As a result, the advantage of this method is that the dataset required for training is automatically generated, with high efficiency and no manual labelling. The existing popular object detection models require people to customise their dataset, and labelling is time-consuming work. Using the current popular labelling processing software, people still need to deal with each image in front of the screen. Even if a picture takes a few seconds, the working time brought by thousands of pictures cannot be ignored. In this method, all training pictures can be automatically generated in a few minutes, and then network training can be started immediately.

Fig. 2
figure 2

The generation process of training data set. (a): Some examples of background; (b) From the original fruit picture to the final image with mask and lighting changes applied; (c) A sample of the data set

A perception system based on the GAN

In order to use this synthetic dataset to train the perception system model, we introduced the pix2pix model, one of the Conditional Generative Adversarial Networks to handle this work (Isola et al., 2017).
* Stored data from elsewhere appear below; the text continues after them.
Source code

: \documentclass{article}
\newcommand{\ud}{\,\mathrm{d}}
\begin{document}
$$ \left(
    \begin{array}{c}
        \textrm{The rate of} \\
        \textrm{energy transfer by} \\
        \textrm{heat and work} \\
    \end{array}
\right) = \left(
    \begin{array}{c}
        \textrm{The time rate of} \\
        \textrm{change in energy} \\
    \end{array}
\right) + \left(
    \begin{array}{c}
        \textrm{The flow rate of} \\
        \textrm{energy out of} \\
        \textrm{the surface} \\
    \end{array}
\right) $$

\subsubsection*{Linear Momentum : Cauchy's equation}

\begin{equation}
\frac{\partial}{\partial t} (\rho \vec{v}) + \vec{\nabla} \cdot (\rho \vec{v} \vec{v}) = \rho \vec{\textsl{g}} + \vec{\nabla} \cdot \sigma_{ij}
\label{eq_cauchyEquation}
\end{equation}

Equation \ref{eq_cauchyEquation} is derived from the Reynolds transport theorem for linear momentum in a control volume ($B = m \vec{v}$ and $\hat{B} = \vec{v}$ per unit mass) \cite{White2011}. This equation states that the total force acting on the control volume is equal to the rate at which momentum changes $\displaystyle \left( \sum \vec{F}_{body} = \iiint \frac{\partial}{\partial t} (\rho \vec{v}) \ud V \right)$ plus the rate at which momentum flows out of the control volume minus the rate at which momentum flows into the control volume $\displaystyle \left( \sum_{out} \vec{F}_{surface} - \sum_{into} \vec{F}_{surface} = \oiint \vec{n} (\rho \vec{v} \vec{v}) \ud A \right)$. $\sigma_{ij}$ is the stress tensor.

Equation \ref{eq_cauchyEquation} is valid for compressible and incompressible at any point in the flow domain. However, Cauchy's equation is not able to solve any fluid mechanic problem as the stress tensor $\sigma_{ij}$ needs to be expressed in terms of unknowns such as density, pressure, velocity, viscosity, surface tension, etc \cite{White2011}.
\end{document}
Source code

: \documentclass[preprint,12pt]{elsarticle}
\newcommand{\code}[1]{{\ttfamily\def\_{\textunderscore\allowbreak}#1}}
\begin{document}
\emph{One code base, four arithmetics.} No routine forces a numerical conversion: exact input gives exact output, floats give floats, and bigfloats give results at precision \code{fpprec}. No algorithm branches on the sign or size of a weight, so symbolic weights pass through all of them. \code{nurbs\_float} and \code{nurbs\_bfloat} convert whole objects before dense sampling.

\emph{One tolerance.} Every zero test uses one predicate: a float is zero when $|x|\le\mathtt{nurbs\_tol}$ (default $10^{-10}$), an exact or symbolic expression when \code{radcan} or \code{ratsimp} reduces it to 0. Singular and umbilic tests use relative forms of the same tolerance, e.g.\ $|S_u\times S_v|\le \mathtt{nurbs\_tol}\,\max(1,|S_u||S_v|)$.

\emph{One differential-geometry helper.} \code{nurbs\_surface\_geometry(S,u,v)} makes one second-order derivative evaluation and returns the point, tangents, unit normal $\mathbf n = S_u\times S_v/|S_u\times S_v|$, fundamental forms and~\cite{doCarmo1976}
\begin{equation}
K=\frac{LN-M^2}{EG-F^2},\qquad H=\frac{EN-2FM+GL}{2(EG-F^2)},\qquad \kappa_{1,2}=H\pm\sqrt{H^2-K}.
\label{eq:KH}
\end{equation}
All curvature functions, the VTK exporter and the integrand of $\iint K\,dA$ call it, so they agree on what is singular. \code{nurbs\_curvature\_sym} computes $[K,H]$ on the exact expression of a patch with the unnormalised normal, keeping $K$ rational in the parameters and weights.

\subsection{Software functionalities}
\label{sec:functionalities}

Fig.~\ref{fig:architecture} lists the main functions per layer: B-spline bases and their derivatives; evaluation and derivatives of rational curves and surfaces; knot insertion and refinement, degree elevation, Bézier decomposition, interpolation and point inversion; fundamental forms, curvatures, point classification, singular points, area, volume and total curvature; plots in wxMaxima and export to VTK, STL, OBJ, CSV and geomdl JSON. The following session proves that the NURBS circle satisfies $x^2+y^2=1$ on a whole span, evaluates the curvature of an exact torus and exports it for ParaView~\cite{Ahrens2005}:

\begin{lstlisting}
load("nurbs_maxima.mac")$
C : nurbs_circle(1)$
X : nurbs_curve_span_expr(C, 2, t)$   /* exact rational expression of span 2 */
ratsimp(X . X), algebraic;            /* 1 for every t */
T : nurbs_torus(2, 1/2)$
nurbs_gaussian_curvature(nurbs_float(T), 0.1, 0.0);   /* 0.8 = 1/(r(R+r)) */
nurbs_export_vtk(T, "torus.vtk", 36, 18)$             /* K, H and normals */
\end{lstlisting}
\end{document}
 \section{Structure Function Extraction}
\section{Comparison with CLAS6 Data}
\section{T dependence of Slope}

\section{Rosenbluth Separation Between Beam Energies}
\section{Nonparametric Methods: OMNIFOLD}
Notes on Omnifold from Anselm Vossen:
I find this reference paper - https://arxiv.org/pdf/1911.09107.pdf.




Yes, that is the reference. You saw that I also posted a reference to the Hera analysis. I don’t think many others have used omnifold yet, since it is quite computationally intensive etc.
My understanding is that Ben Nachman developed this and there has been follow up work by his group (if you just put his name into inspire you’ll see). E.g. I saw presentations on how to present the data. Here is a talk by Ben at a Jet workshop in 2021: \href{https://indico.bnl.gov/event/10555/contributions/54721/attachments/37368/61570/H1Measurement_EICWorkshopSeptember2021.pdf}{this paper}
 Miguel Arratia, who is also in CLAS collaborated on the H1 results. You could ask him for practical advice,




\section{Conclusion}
The pix2pix model was designed to do the image-to-image translation, which can translate an input image into a corresponding output image by using the generator of a conditional GAN. According to our synthetic data, we introduced this translation idea into fruit detection; for example, in Fig. 2(c), the pix2pix model can translate the left image into the right image. Since we only need to identify maturate strawberries, no matter how complex the background environment is, this pix2pix model can make the complex environment simpler to detect the crop as we want. The original model worked with 256 × 256 images, and as the dimensions of the images increased, the model quality decreased. An improved model called Pix2pixHD (Wang et al., 2018) is introduced into our perception system to work with bigger images, so the generator of the model used is defined as follows: C64-C128-C256-R256-R256-R256-C256-C128-C64. C and R mean convolution and residual block respectively. Regarding the training process, the epoch was set as 300, batch size was 8.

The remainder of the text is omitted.